Udacity Data Science nano degree Capstone project
Predict the user churn for some Song streaming company
The dataset seems to belong to some digital music streaming Platforms. Whenever a user interacts with the music streaming service the logs get generated like timestamp and the activity page(i.e logOut, like, logIn etc). There are basically types of user 1. free -tier and 2. subscription-based. so based on the activity of the user we need to figure out which user is likely to churn out. So, some kind of discounts can be rolled out to those specific users.
In this project, we will try to find out the likeliness that a user will continue to use the music streaming App based on past user behavior activity.
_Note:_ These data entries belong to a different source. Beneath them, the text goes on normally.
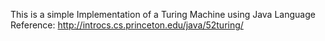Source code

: This is a simple Implementation of a Turing Machine using Java Language
Reference: http://introcs.cs.princeton.edu/java/52turing/

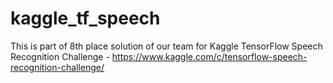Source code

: # kaggle_tf_speech

This is part of 8th place solution of our team for Kaggle TensorFlow Speech Recognition Challenge - https://www.kaggle.com/c/tensorflow-speech-recognition-challenge/
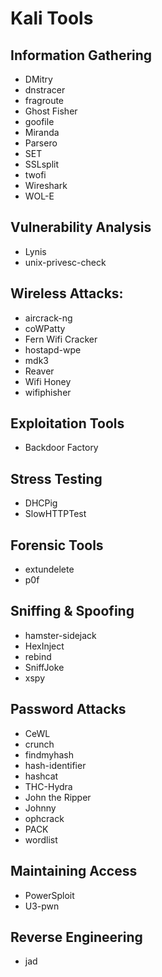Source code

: # Kali Tools

## Information Gathering

- DMitry
- dnstracer
- fragroute
- Ghost Fisher
- goofile
- Miranda
- Parsero
- SET
- SSLsplit
- twofi
- Wireshark
- WOL-E

## Vulnerability Analysis

- Lynis
- unix-privesc-check

## Wireless Attacks:

- aircrack-ng
- coWPatty
- Fern Wifi Cracker
- hostapd-wpe
- mdk3
- Reaver
- Wifi Honey
- wifiphisher

## Exploitation Tools

- Backdoor Factory

## Stress Testing

- DHCPig
- SlowHTTPTest

## Forensic Tools

- extundelete
- p0f

## Sniffing & Spoofing

- hamster-sidejack
- HexInject
- rebind
- SniffJoke
- xspy

## Password Attacks

- CeWL
- crunch
- findmyhash
- hash-identifier
- hashcat
- THC-Hydra
- John the Ripper
- Johnny
- ophcrack
- PACK
- wordlist

## Maintaining Access

- PowerSploit
- U3-pwn

## Reverse Engineering

- jad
So that the risk of losing potential users can be minimized.
This project uses the following software and Python libraries:
- Python3
- Spark
- Pyspark
- pandas
- Matplotlib
- Seaborn
Sparkify.ipnyb
: This files contains all the code related to this project.
.PNG
: These files contains the plots for Data Exploration.
final_dataset.CSV
: This file contains the cleaned data with features and target Column as label
.
Gradient Boosted Tree
has the best performance with the F1 score of 85 approx.
Since the dataset was highly unbalanced we tried evaluating the model with under sampled dataset. but there wasn't enough improvemrnt in the model performance.
gradient boosted Tree Evaluation Metrics
metric | value |
---|---|
Precision | 0.8333 |
Recall | 0.8695 |
F1 | 0.8510 |
I have written a blog Explaining the techniques and approch for solving this Challenge blog
NOTE: the dateset mini_sparkify_event_data.json
was large enough, so I was unable to upload it to the repo due to Github size limits .